Nada de lo anteriormente mencionado ocurre en el caso actual. El parásito lleva la delantera al monitorear el estado del sistema inmune del receptor y de acuerdo a su nivel de respuesta, avanza o retrocede, proliferando en mayor o menor medida. Esto no impide, obviamente, que se produzcan otro tipo de agresiones en la víctima. Se desconoce el caso de parásitos que se terminen negativizando frente a un cuadro de debilidad extrema del explotado, producto del ataque exacerbado de otros agentes y menos, que el vividor se complote con quién combate a la competencia. 

Lo citado sí explica la prolongada subsistencia de un patógeno en un ser vivo que actúa como un reservorio involuntario. Si dicho parásito logra alcanzar a otro hospedador, cercano genéticamente y con un sistema inmune incapaz de controlarlo, la plaga tiene rienda suelta para desarrollarse. Y eso fue, precisamente, lo que ocurrió. 

La enfermedad respiratoria, de comportamiento atípico, se ha transformado en un verdadero azote. Iniciada en poblaciones que comparten territorio con grandes simios, no para de esparcirse. Diagnosticada de manera temprana, es posible revertir el cuadro en contados individuos, empleando antiviriales y medicación de apoyo. En casos de infección avanzada, las posibilidades de detenerla son prácticamente nulas. La necesidad de tener que emplear dosis elevadas y sostenidas de medicamentos provocaría intoxicaciones orgánicas y de ahí, lesiones tan severas, que el deceso llegaría como consecuencia de y no por el accionar del agresor.

Lo no esperable es la incapacidad del afectado de generar anticuerpos específicos y por lo tanto, la memoria inmunológica es inexistente. La reinfección es teóricamente indefinida. También se ha podido comprobar el comportamiento inusual del agente agresor. Pretendiendo explicarlo, algunos trasnochados hablan de virus con conciencia, una verdadera burrada. Éstos parásitos no pasan de ser, estructuralmente, cadenas de ácido nucleico envueltas en proteínas pero es verdad que manifiestan un comportamiento distinto. No poseen raciocinio pero sí mecanismos bioquímicos que le permiten detectar mediadores liberados por el sistema inmune y así, determinar su fortaleza. Un verdadero logro evolutivo pero de ahí, a la capacidad de generar pensamientos… 

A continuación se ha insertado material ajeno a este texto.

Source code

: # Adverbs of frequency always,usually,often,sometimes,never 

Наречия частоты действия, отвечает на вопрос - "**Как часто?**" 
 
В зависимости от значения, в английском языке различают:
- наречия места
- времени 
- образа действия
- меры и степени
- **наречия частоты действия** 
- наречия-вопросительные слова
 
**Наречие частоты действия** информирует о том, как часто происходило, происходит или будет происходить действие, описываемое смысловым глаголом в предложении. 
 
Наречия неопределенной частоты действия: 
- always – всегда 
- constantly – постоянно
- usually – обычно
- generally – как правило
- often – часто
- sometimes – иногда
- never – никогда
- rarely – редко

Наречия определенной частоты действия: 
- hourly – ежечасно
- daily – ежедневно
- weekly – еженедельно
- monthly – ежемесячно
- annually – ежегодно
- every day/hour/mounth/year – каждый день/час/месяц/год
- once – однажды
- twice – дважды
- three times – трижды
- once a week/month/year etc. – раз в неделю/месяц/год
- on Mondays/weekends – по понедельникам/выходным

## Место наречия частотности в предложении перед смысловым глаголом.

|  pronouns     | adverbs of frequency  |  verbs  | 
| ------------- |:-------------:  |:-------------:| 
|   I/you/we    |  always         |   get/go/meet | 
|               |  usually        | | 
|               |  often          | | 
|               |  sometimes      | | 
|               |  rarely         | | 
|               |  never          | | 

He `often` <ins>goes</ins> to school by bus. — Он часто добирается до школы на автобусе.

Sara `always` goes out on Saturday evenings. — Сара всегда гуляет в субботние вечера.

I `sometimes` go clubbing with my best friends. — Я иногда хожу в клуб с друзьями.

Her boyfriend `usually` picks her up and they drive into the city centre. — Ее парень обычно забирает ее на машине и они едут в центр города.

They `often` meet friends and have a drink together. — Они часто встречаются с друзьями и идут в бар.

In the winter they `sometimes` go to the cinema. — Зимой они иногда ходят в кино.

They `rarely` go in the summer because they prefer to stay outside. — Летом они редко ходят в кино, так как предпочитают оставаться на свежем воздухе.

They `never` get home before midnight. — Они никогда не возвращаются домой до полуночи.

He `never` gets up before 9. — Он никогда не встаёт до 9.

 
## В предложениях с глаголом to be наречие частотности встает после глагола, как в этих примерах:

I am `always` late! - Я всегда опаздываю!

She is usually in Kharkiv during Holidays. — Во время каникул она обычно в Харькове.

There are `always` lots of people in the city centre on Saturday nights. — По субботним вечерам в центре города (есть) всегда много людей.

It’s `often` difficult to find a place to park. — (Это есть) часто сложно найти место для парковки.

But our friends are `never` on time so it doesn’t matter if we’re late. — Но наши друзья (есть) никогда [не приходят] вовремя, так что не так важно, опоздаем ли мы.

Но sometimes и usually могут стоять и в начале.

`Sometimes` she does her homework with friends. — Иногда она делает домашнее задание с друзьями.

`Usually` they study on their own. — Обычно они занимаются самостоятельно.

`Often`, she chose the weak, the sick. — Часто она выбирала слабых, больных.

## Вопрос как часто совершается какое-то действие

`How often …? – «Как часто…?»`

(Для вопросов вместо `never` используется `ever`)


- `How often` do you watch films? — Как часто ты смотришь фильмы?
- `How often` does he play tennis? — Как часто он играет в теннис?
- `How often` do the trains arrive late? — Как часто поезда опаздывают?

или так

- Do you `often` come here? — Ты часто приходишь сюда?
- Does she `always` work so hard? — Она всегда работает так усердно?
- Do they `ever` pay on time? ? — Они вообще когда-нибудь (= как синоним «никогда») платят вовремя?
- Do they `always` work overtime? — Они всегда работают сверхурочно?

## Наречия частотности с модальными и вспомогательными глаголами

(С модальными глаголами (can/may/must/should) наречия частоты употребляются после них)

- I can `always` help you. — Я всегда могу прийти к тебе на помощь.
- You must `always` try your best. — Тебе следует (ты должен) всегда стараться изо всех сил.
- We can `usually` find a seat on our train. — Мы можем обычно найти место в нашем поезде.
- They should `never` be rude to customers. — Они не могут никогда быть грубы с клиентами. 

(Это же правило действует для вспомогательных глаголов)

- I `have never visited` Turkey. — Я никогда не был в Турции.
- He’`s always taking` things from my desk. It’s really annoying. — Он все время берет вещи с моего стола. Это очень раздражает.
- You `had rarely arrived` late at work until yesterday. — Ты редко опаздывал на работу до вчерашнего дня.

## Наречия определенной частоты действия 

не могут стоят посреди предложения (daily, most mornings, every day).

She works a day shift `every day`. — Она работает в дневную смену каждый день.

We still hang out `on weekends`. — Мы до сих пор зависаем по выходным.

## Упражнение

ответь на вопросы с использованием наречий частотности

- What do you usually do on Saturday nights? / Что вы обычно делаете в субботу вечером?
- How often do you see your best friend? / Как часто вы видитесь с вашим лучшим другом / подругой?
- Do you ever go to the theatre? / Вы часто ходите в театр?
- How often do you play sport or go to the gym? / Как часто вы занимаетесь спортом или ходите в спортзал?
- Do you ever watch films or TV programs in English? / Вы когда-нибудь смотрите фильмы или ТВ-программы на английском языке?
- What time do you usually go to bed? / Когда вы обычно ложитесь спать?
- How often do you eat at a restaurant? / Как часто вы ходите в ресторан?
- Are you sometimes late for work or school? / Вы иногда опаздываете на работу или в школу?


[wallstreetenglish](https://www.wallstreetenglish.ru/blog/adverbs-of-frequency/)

Garantizada la preservación en el hospedador original, la llegada de una fortuita y oportuna mutación, totalmente esperable con el paso del tiempo, le ha permitido finalmente al chupasangre, comenzar a interactuar con el mismo mecanismo, en el nuevo territorio alcanzado. 

No queda más remedio, para los sufridos hospedadores, que soportar al parásito y continuar con la existencia. Esto es, en definitiva, lo que pretende el nada simpático holgazán.